Wisdom From Inigo

You keep using that word. I do not think it means what you think it means.

Newly born identical twin stars show surprising differences

The identical twins were discovered in the Orion Nebula, a well-known stellar nursery, that is 1,500 light years away. The newly formed stars are about 1 million years old. With a full lifespan of about 50 billion years, that makes them equivalent to one-day-old human babies.
[…]
By measuring the difference in the amount that the light dipped during the eclipses, the astronomers were able to determine that one of the stars is two times brighter than the other and calculate that the brighter star has a surface temperature about 300 degrees higher than its twin.
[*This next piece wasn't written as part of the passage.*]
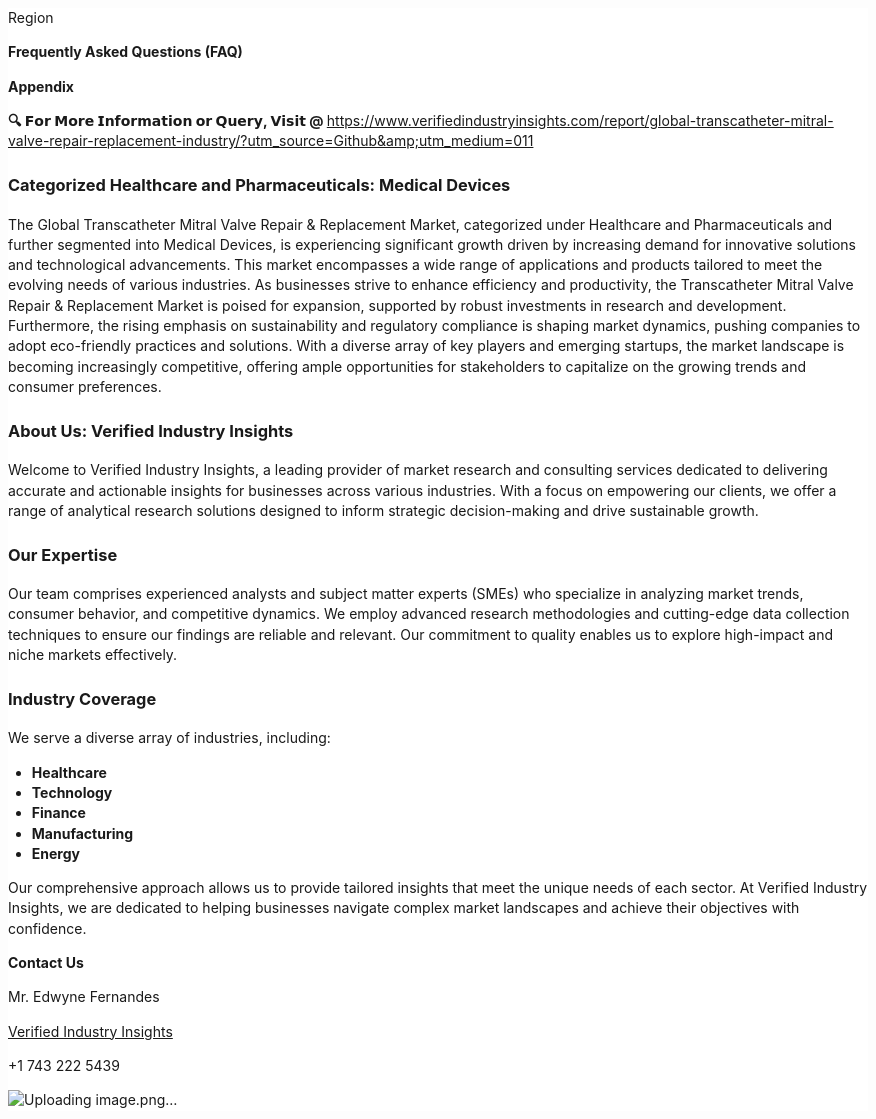 Region</li></ul><p><strong>Frequently Asked Questions (FAQ)</strong></p><p><strong>Appendix<br /></strong></p><p><strong>🔍 𝗙𝗼𝗿 𝗠𝗼𝗿𝗲 𝗜𝗻𝗳𝗼𝗿𝗺𝗮𝘁𝗶𝗼𝗻 𝗼𝗿 𝗤𝘂𝗲𝗿𝘆, 𝗩𝗶𝘀𝗶𝘁 @ </strong><a href="https://www.verifiedindustryinsights.com/report/global-transcatheter-mitral-valve-repair-replacement-industry/?utm_source=Github&amp;utm_medium=011">https://www.verifiedindustryinsights.com/report/global-transcatheter-mitral-valve-repair-replacement-industry/?utm_source=Github&amp;utm_medium=011</a>&nbsp;</p><h3>Categorized Healthcare and Pharmaceuticals: Medical Devices </h3><p>The Global Transcatheter Mitral Valve Repair & Replacement Market, categorized under Healthcare and Pharmaceuticals and further segmented into Medical Devices, is experiencing significant growth driven by increasing demand for innovative solutions and technological advancements. This market encompasses a wide range of applications and products tailored to meet the evolving needs of various industries. As businesses strive to enhance efficiency and productivity, the Transcatheter Mitral Valve Repair & Replacement Market is poised for expansion, supported by robust investments in research and development. Furthermore, the rising emphasis on sustainability and regulatory compliance is shaping market dynamics, pushing companies to adopt eco-friendly practices and solutions. With a diverse array of key players and emerging startups, the market landscape is becoming increasingly competitive, offering ample opportunities for stakeholders to capitalize on the growing trends and consumer preferences.</p><h3>About Us: Verified Industry Insights</h3><p>Welcome to Verified Industry Insights, a leading provider of market research and consulting services dedicated to delivering accurate and actionable insights for businesses across various industries. With a focus on empowering our clients, we offer a range of analytical research solutions designed to inform strategic decision-making and drive sustainable growth.</p><h3>Our Expertise</h3><p>Our team comprises experienced analysts and subject matter experts (SMEs) who specialize in analyzing market trends, consumer behavior, and competitive dynamics. We employ advanced research methodologies and cutting-edge data collection techniques to ensure our findings are reliable and relevant. Our commitment to quality enables us to explore high-impact and niche markets effectively.</p><h3>Industry Coverage</h3><p>We serve a diverse array of industries, including:</p><ul><li><strong>Healthcare</strong></li><li><strong>Technology</strong></li><li><strong>Finance</strong></li><li><strong>Manufacturing</strong></li><li><strong>Energy</strong></li></ul><p>Our comprehensive approach allows us to provide tailored insights that meet the unique needs of each sector. At Verified Industry Insights, we are dedicated to helping businesses navigate complex market landscapes and achieve their objectives with confidence.</p><p><strong>Contact Us</strong></p><p>Mr. Edwyne Fernandes</p><p><a href="https://www.verifiedindustryinsights.com/">Verified Industry Insights</a></p><p>+1 743 222 5439</p>
![Uploading image.png…]()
An additional analysis of the light spectrum coming from the pair also suggests that one of the stars is about 10 percent larger than the other, but additional observations are needed to confirm it.
“The easiest way to explain these differences is if one star was formed about 500,000 years before its twin,” says Stassun. “That is equivalent to a human birth-order difference of about half of a day.”

So they have different brightness, surface temperature and possibly size. Maybe we shouldn’t be using the baby analogy (it’s not like they share DNA) and should stop calling them identical twins.

Update: Scientific Blogging does a better job, calling them fraternal twins, but the link has an auto-starting video with no means (that I can find) to turn it off!